Séminaire d'Olivier Lugon

30 novembre 2001

L’intervention d’Olivier Lugon a été l’occasion de mettre au point nos connaissances sur le design d’exposition. En effet notre intervenant est spécialisé dans l’histoire de la photographie et des expositions du début du XXe siècle. Il est, entre autre, auteur de La photographie en Allemagne, a participé au hors série Oublier l’exposition d’Art Press , ou, plus récemment, au conseil scientifique de l’exposition Made in USA, l’art américain de 1908 à 1947.
Ce séminaire nous apporta un foisonnement d’objets de recherches, et de références dans l’histoire des panoramas, expositions universelles, expositions commerciales ou historiques, dans les prémisses aussi du graphisme et de la photographie.
En effet, ce ne sont pas seulement les expositions centrées sur l’art qui firent avancer la pensée du "display", mais d’abord les expositions universelles, scientifiques, historiques, qui étaient, à l’époque, des véritables moyens de communication et d’enseignement. Citons par exemple Road to Victory, manifestation organisée par Edward Steichen, en 1942 au Museum of Modern Art de New York, qui défend la participation des Etats-Unis à la 2ème Guerre Mondiale.
Olivier Lugon a mis l’accent sur les façons avec lesquelles on considérait le public durant le XXe siècle, et comment elles conditionnaient la sélection et les modes de monstration des objets présentés, souvent avec des visées politiques, de propagande (commerciale, industrielle ou nationaliste) ou révolutionnaires (changer les comportements habituels du spectateur). Nous avons perçu, avec des exemples nombreux et précis, comment un design d’exposition peut devenir un outil politique de manipulation. Le pavillon soviétique de l’exposition Die Pressa (Cologne, 1928), conçu par El Lissitzky, est révélateur entre autre par l’utilisation de montages photographiques qui saturent l’espace, de la démarche démonstrative d’un Etat, à travers les représentations de sa réussite.
Olivier Lugon a aussi insisté sur la part créative et souvent expérimentale de ces manifestations. En effet, elles furent le laboratoire de modes de présentation nouveaux, notamment avec l’utilisation du cinéma, du son, et la conscience de plus en plus aiguë des possibilités du graphisme comme outil de communication. L’espace peut être tour à tour théâtralisé, ludique ou encore interactif. On peut dire, dès cette période, qu’il y a bien des auteurs de l’exposition, laquelle devient un médium propice à toutes les audaces.
Par exemple, l’Abstract Cabinet du Landesmuseum de Hanovre (1927 et 1928), monté par El Lissitzky, montre des œuvres modulables et manipulables par le spectateur. Ici, en quelque sorte, c’est le visiteur qui doit avoir l’impression de modifier l’accrochage.

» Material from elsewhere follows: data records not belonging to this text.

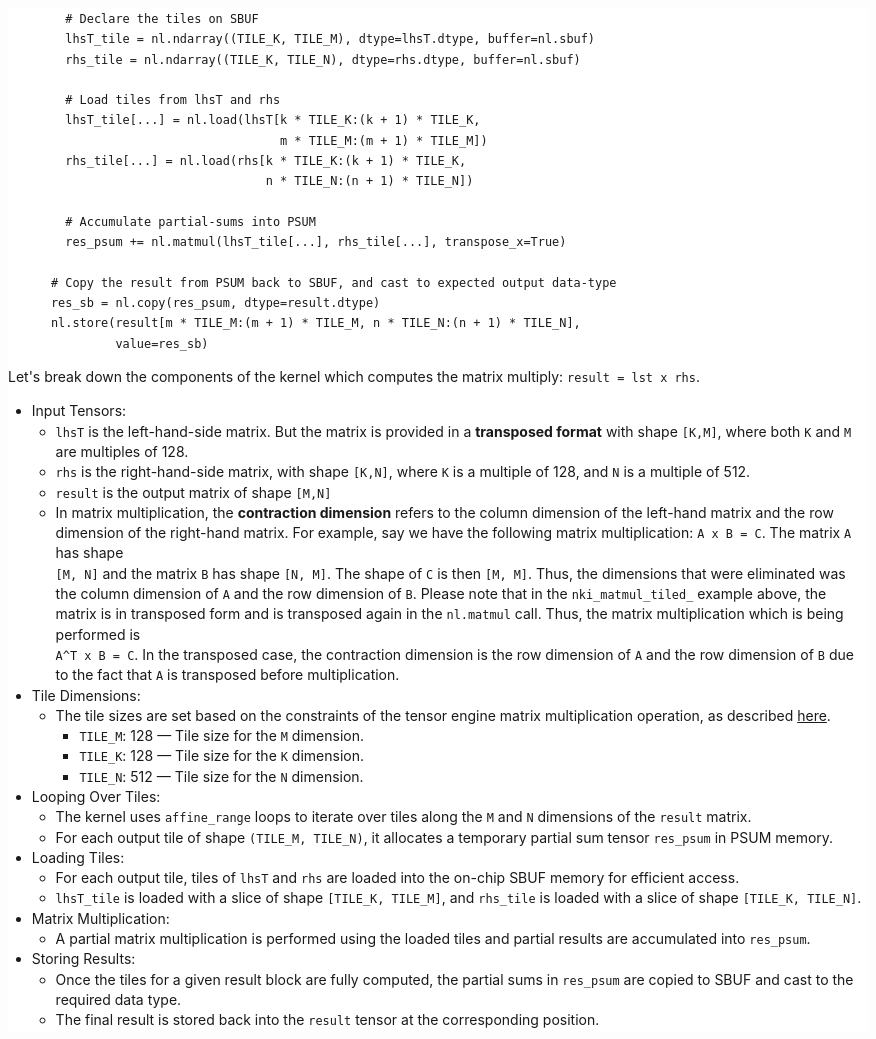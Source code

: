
 ```
        # Declare the tiles on SBUF
        lhsT_tile = nl.ndarray((TILE_K, TILE_M), dtype=lhsT.dtype, buffer=nl.sbuf)
        rhs_tile = nl.ndarray((TILE_K, TILE_N), dtype=rhs.dtype, buffer=nl.sbuf)

        # Load tiles from lhsT and rhs
        lhsT_tile[...] = nl.load(lhsT[k * TILE_K:(k + 1) * TILE_K,
                                      m * TILE_M:(m + 1) * TILE_M])
        rhs_tile[...] = nl.load(rhs[k * TILE_K:(k + 1) * TILE_K,
                                    n * TILE_N:(n + 1) * TILE_N])

        # Accumulate partial-sums into PSUM
        res_psum += nl.matmul(lhsT_tile[...], rhs_tile[...], transpose_x=True)

      # Copy the result from PSUM back to SBUF, and cast to expected output data-type
      res_sb = nl.copy(res_psum, dtype=result.dtype)
      nl.store(result[m * TILE_M:(m + 1) * TILE_M, n * TILE_N:(n + 1) * TILE_N],
               value=res_sb)
```

Let's break down the components of the kernel which computes the matrix multiply: `result = lst x rhs`.

  - Input Tensors:
      - `lhsT` is the left-hand-side matrix. But the matrix is provided in a __transposed format__ with shape `[K,M]`, where both `K` and `M` are multiples of 128.
      - `rhs` is the right-hand-side matrix, with shape `[K,N]`, where `K` is a multiple of 128, and `N` is a multiple of 512.
      - `result` is the output matrix of shape `[M,N]`
      - In matrix multiplication, the **contraction dimension** refers to the column dimension of the left-hand matrix and the row dimension of the right-hand matrix. For example, say 
        we have the following matrix multiplication: `A x B = C`. The matrix `A` has shape  
        `[M, N]` and the matrix `B` has shape `[N, M]`. The shape of `C` is then `[M, M]`. 
        Thus, the dimensions that were eliminated was the column dimension of `A` and the row dimension of `B`. Please note that in the `nki_matmul_tiled_` example above, the 
        matrix is in transposed form and is transposed again in the `nl.matmul` call. Thus, the matrix multiplication which is being performed is  
        `A^T x B = C`. In the transposed case, the 
        contraction dimension is the row dimension of `A` and the row dimension of `B` due to the fact that `A` is transposed before multiplication.
  - Tile Dimensions:
      - The tile sizes are set based on the constraints of the tensor engine matrix multiplication operation, as described [here](https://awsdocs-neuron.readthedocs-hosted.com/en/latest/general/nki/api/generated/nki.isa.nc_matmul.html).
        - `TILE_M`: 128 — Tile size for the `M` dimension.
        - `TILE_K`: 128 — Tile size for the `K` dimension.
        - `TILE_N`: 512 — Tile size for the `N` dimension.
  - Looping Over Tiles:
      - The kernel uses `affine_range` loops to iterate over tiles along the `M` and `N` dimensions of the `result` matrix.
      - For each output tile of shape `(TILE_M, TILE_N)`, it allocates a temporary partial sum tensor `res_psum` in PSUM memory.
  - Loading Tiles:
      - For each output tile, tiles of `lhsT` and `rhs` are loaded into the on-chip SBUF memory for efficient access.
      - `lhsT_tile` is loaded with a slice of shape `[TILE_K, TILE_M]`, and `rhs_tile` is loaded with a slice of shape `[TILE_K, TILE_N]`.
  - Matrix Multiplication:
      - A partial matrix multiplication is performed using the loaded tiles and partial results are accumulated into `res_psum`.
  - Storing Results:
      - Once the tiles for a given result block are fully computed, the partial sums in `res_psum` are copied to SBUF and cast to the required data type.
      - The final result is stored back into the `result` tensor at the corresponding position.

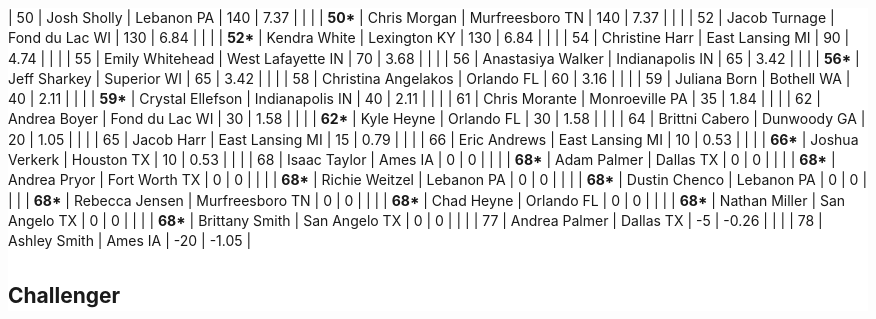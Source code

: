 |       50 | Josh Sholly         | Lebanon PA        |   140 |   7.37 |        |       |
| **50\*** | Chris Morgan        | Murfreesboro TN   |   140 |   7.37 |        |       |
|       52 | Jacob Turnage       | Fond du Lac WI    |   130 |   6.84 |        |       |
| **52\*** | Kendra White        | Lexington KY      |   130 |   6.84 |        |       |
|       54 | Christine Harr      | East Lansing MI   |    90 |   4.74 |        |       |
|       55 | Emily Whitehead     | West Lafayette IN |    70 |   3.68 |        |       |
|       56 | Anastasiya Walker   | Indianapolis IN   |    65 |   3.42 |        |       |
| **56\*** | Jeff Sharkey        | Superior WI       |    65 |   3.42 |        |       |
|       58 | Christina Angelakos | Orlando FL        |    60 |   3.16 |        |       |
|       59 | Juliana Born        | Bothell WA        |    40 |   2.11 |        |       |
| **59\*** | Crystal Ellefson    | Indianapolis IN   |    40 |   2.11 |        |       |
|       61 | Chris Morante       | Monroeville PA    |    35 |   1.84 |        |       |
|       62 | Andrea Boyer        | Fond du Lac WI    |    30 |   1.58 |        |       |
| **62\*** | Kyle Heyne          | Orlando FL        |    30 |   1.58 |        |       |
|       64 | Brittni Cabero      | Dunwoody GA       |    20 |   1.05 |        |       |
|       65 | Jacob Harr          | East Lansing MI   |    15 |   0.79 |        |       |
|       66 | Eric Andrews        | East Lansing MI   |    10 |   0.53 |        |       |
| **66\*** | Joshua Verkerk      | Houston TX        |    10 |   0.53 |        |       |
|       68 | Isaac Taylor        | Ames IA           |     0 |      0 |        |       |
| **68\*** | Adam Palmer         | Dallas TX         |     0 |      0 |        |       |
| **68\*** | Andrea Pryor        | Fort Worth TX     |     0 |      0 |        |       |
| **68\*** | Richie Weitzel      | Lebanon PA        |     0 |      0 |        |       |
| **68\*** | Dustin Chenco       | Lebanon PA        |     0 |      0 |        |       |
| **68\*** | Rebecca Jensen      | Murfreesboro TN   |     0 |      0 |        |       |
| **68\*** | Chad Heyne          | Orlando FL        |     0 |      0 |        |       |
| **68\*** | Nathan Miller       | San Angelo TX     |     0 |      0 |        |       |
| **68\*** | Brittany Smith      | San Angelo TX     |     0 |      0 |        |       |
|       77 | Andrea Palmer       | Dallas TX         |    -5 |  -0.26 |        |       |
|       78 | Ashley Smith        | Ames IA           |   -20 |  -1.05 |

## Challenger
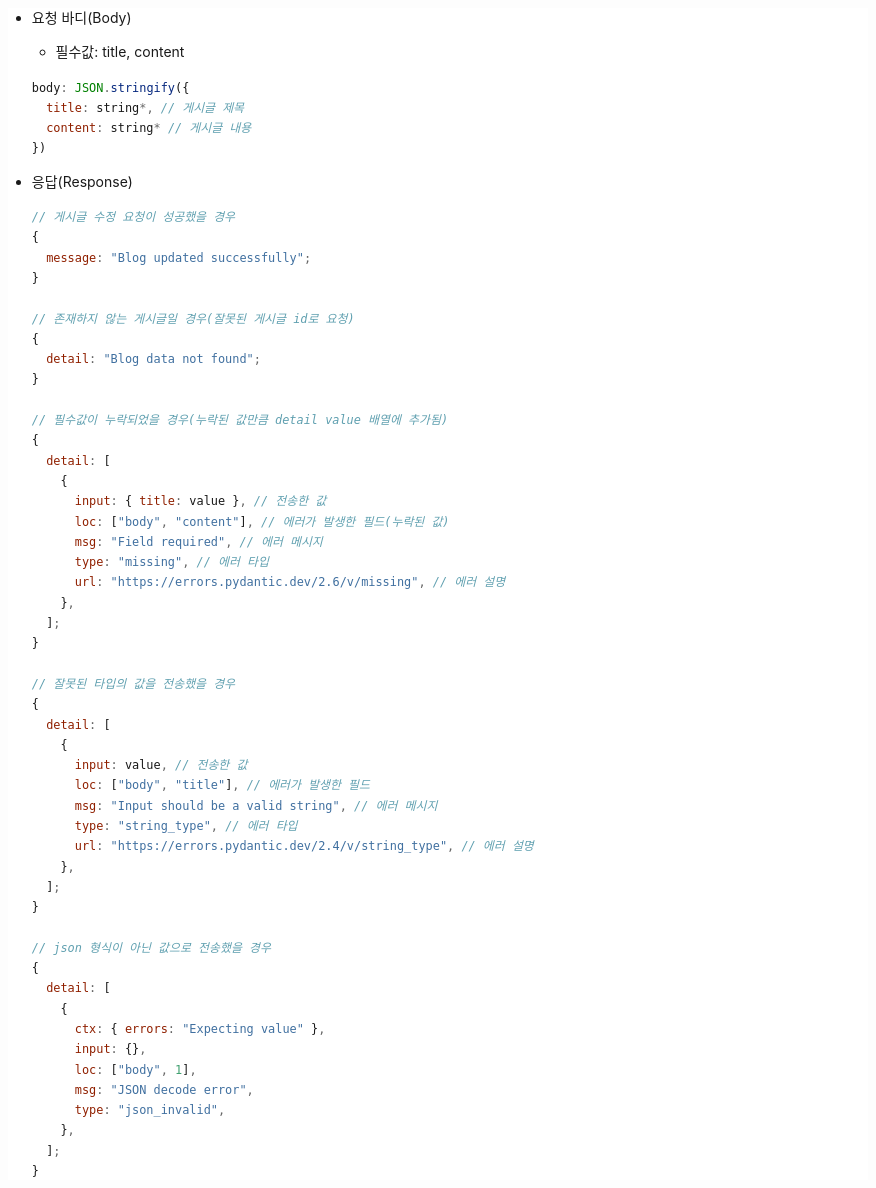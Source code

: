 - 요청 바디(Body)

  - 필수값: title, content

  ```jsx
  body: JSON.stringify({
    title: string*, // 게시글 제목
    content: string* // 게시글 내용
  })
  ```

- 응답(Response)

  ```jsx
  // 게시글 수정 요청이 성공했을 경우
  {
    message: "Blog updated successfully";
  }

  // 존재하지 않는 게시글일 경우(잘못된 게시글 id로 요청)
  {
    detail: "Blog data not found";
  }

  // 필수값이 누락되었을 경우(누락된 값만큼 detail value 배열에 추가됨)
  {
    detail: [
      {
        input: { title: value }, // 전송한 값
        loc: ["body", "content"], // 에러가 발생한 필드(누락된 값)
        msg: "Field required", // 에러 메시지
        type: "missing", // 에러 타입
        url: "https://errors.pydantic.dev/2.6/v/missing", // 에러 설명
      },
    ];
  }

  // 잘못된 타입의 값을 전송했을 경우
  {
    detail: [
      {
        input: value, // 전송한 값
        loc: ["body", "title"], // 에러가 발생한 필드
        msg: "Input should be a valid string", // 에러 메시지
        type: "string_type", // 에러 타입
        url: "https://errors.pydantic.dev/2.4/v/string_type", // 에러 설명
      },
    ];
  }

  // json 형식이 아닌 값으로 전송했을 경우
  {
    detail: [
      {
        ctx: { errors: "Expecting value" },
        input: {},
        loc: ["body", 1],
        msg: "JSON decode error",
        type: "json_invalid",
      },
    ];
  }
  ```
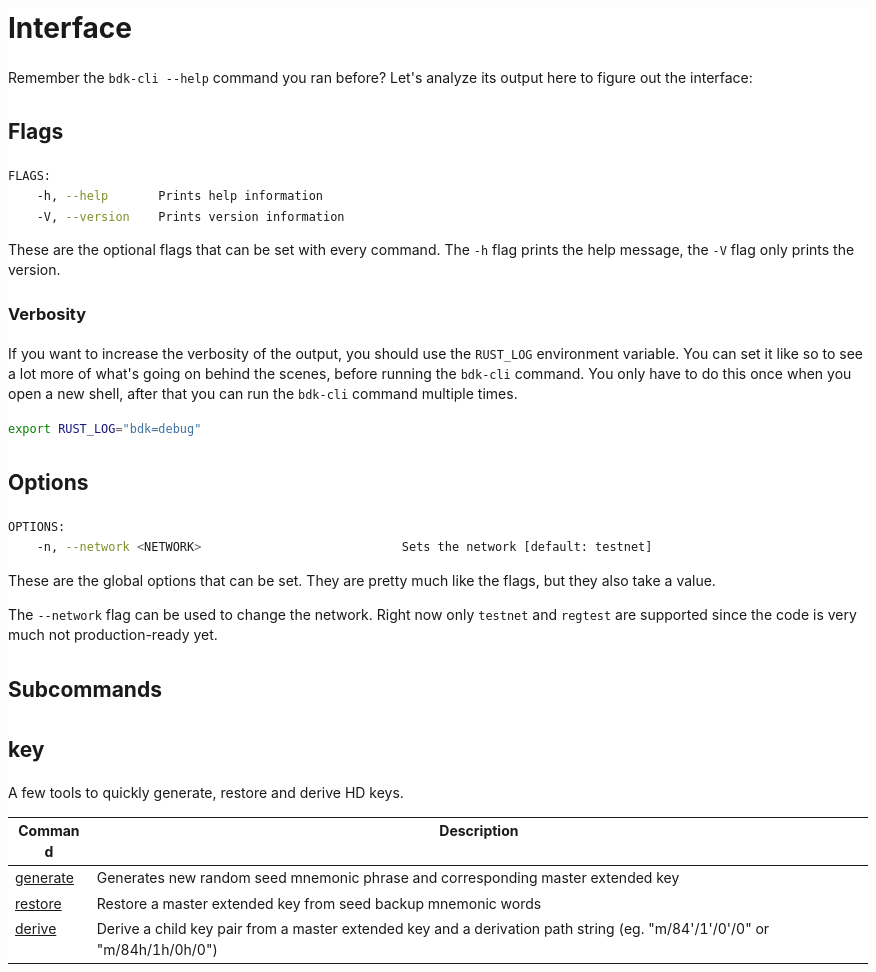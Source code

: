 # Interface

Remember the `bdk-cli --help` command you ran before? Let's analyze its output here to figure out the interface:

## Flags

```bash
FLAGS:
    -h, --help       Prints help information
    -V, --version    Prints version information
```

These are the optional flags that can be set with every command. The `-h` flag prints the help message, the `-V` flag only prints the version.

### Verbosity

If you want to increase the verbosity of the output, you should use the `RUST_LOG` environment variable. You can set it like so to see a lot more of what's going on behind the scenes, before running the `bdk-cli`
command. You only have to do this once when you open a new shell, after that you can run the `bdk-cli` command multiple times.

```bash
export RUST_LOG="bdk=debug"
```

## Options

```bash
OPTIONS:
    -n, --network <NETWORK>                            Sets the network [default: testnet]

```

These are the global options that can be set. They are pretty much like the flags, but they also take a value. 

The `--network` flag can be used to change the network. Right now only `testnet` and `regtest` are supported since the code is very much not production-ready yet.

## Subcommands

## key

A few tools to quickly generate, restore and derive HD keys.

| Command | Description |
| ------- | ----------- |
| [generate](#generate)  | Generates new random seed mnemonic phrase and corresponding master extended key |
| [restore](#restore)    | Restore a master extended key from seed backup mnemonic words |
| [derive](#derive)      | Derive a child key pair from a master extended key and a derivation path string (eg. "m/84'/1'/0'/0" or "m/84h/1h/0h/0") |
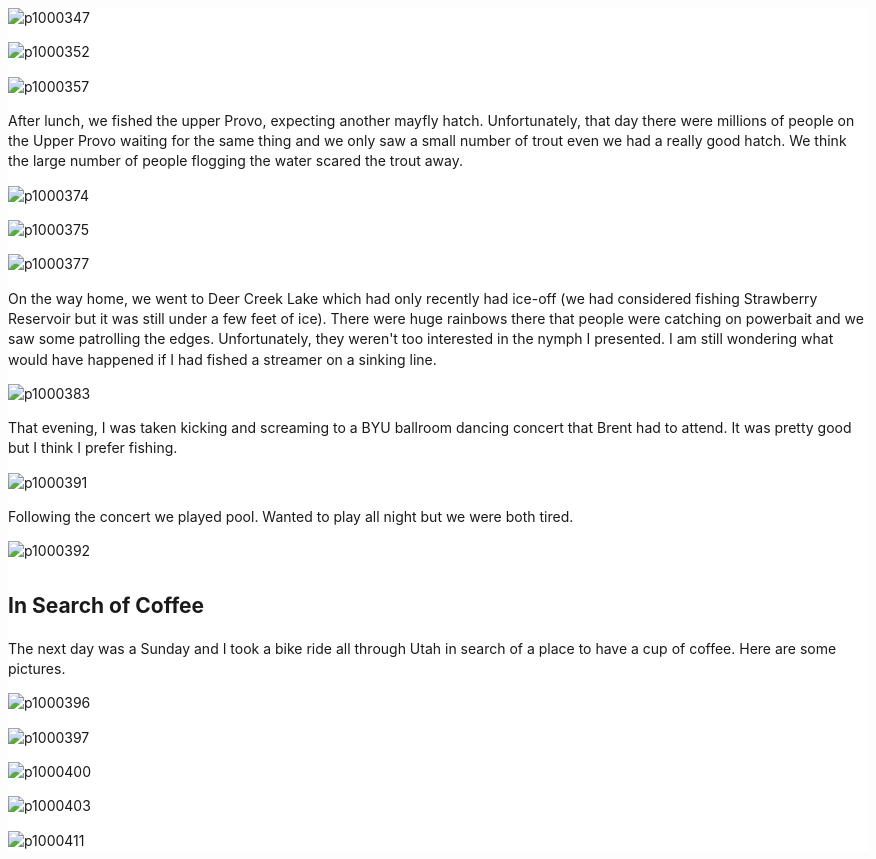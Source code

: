 ![p1000347](http://phwl.org/wp-content/uploads/2015/12/p1000347.jpg)

![p1000352](http://phwl.org/wp-content/uploads/2015/12/p1000352.jpg)

![p1000357](http://phwl.org/wp-content/uploads/2015/12/p1000357.jpg)

After lunch, we fished the upper Provo, expecting another mayfly hatch. Unfortunately, that day there were millions of people on the Upper Provo waiting for the same thing and we only saw a small number of trout even we had a really good hatch. We think the large number of people flogging the water scared the trout away.

![p1000374](http://phwl.org/wp-content/uploads/2015/12/p1000374.jpg)

![p1000375](http://phwl.org/wp-content/uploads/2015/12/p1000375.jpg)

![p1000377](http://phwl.org/wp-content/uploads/2015/12/p1000377.jpg)

On the way home, we went to Deer Creek Lake which had only recently had ice-off (we had considered fishing Strawberry Reservoir but it was still under a few feet of ice). There were huge rainbows there that people were catching on powerbait and we saw some patrolling the edges. Unfortunately, they weren't too interested in the nymph I presented. I am still wondering what would have happened if I had fished a streamer on a sinking line.

![p1000383](http://phwl.org/wp-content/uploads/2015/12/p1000383.jpg)

That evening, I was taken kicking and screaming to a BYU ballroom
dancing concert that Brent had to attend. It was pretty good but I think I prefer fishing.

![p1000391](http://phwl.org/wp-content/uploads/2015/12/p1000391.jpg)

Following the concert we played pool. Wanted to play all night but we were both tired.

![p1000392](http://phwl.org/wp-content/uploads/2015/12/p1000392.jpg)


## In Search of Coffee


The next day was a Sunday and I took a bike ride all through Utah in
search of a place to have a cup of coffee. Here are some pictures.

![p1000396](http://phwl.org/wp-content/uploads/2015/12/p1000396.jpg)

![p1000397](http://phwl.org/wp-content/uploads/2015/12/p1000397.jpg)

![p1000400](http://phwl.org/wp-content/uploads/2015/12/p1000400.jpg)

![p1000403](http://phwl.org/wp-content/uploads/2015/12/p1000403.jpg)

![p1000411](http://phwl.org/wp-content/uploads/2015/12/p1000411.jpg)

Dans tous ces designs d’exposition, le spectateur est rarement pensé comme un sujet autonome, et on le pense plutôt comme faisant partie d’une masse à éduquer. Un détour vers la photographie dada a permis à Olivier Lugon de montrer quelques îlots de résistance, soit parce que cet art considère la technique (productrice des photogrammes par exemple) comme un moyen de libération et d’appréhension purement subjective, soit parce qu’avec des cadrages délirants, le corps du photographe contorsionniste est pris en compte, refusant apparemment toute forme de sérieux.
Les problématiques que ce séminaire a pu soulever restent toujours d’actualité, et, en parlant de photographie, ou d’expositions ne montrant pas forcément des travaux artistiques, leurs objets restent proches des préoccupations contemporaines ou du métier pratique de commissaire.